EXERCISE OBJECTIVE:
Report every line of the records below that includes the string "installing".
──────── INPUT FOR THIS TASK ────────
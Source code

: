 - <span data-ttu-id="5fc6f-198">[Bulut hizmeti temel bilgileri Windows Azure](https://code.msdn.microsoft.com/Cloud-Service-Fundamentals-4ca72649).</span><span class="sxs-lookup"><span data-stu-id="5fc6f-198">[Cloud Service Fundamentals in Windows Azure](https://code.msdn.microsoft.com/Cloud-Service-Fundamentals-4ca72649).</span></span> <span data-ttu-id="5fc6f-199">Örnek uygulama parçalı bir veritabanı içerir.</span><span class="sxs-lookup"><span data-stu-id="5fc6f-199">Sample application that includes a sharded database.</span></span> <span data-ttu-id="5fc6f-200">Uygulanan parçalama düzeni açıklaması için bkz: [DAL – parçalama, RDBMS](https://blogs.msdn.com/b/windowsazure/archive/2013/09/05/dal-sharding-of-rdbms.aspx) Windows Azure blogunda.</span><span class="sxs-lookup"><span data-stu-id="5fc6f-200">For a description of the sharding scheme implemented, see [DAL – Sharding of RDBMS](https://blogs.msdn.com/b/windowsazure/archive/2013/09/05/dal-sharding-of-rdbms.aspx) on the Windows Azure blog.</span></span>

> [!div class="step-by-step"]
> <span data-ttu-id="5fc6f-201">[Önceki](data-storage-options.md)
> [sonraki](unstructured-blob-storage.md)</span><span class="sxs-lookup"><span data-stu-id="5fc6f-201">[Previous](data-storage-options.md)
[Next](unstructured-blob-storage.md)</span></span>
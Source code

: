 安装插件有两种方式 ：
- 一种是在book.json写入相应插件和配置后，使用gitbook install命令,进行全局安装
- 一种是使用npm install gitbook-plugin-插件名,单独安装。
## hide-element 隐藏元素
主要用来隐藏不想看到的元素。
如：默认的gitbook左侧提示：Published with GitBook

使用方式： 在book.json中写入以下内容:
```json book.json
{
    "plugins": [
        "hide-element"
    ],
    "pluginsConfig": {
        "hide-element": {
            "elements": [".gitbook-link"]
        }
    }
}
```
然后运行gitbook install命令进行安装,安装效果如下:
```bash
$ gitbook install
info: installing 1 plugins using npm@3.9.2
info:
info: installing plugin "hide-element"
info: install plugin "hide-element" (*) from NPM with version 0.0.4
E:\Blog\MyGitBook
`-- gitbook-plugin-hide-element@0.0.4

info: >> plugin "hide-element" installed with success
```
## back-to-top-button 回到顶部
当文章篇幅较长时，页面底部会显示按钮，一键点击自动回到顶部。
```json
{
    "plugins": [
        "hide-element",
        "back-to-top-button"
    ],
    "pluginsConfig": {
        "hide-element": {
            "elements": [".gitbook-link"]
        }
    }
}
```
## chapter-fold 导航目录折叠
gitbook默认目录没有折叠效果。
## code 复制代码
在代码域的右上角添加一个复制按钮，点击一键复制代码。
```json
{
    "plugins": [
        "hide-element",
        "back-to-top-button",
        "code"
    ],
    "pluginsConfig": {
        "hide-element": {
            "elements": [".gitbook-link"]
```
────────
EXERCISE OUTPUT:
info: installing 1 plugins using npm@3.9.2
info: installing plugin "hide-element"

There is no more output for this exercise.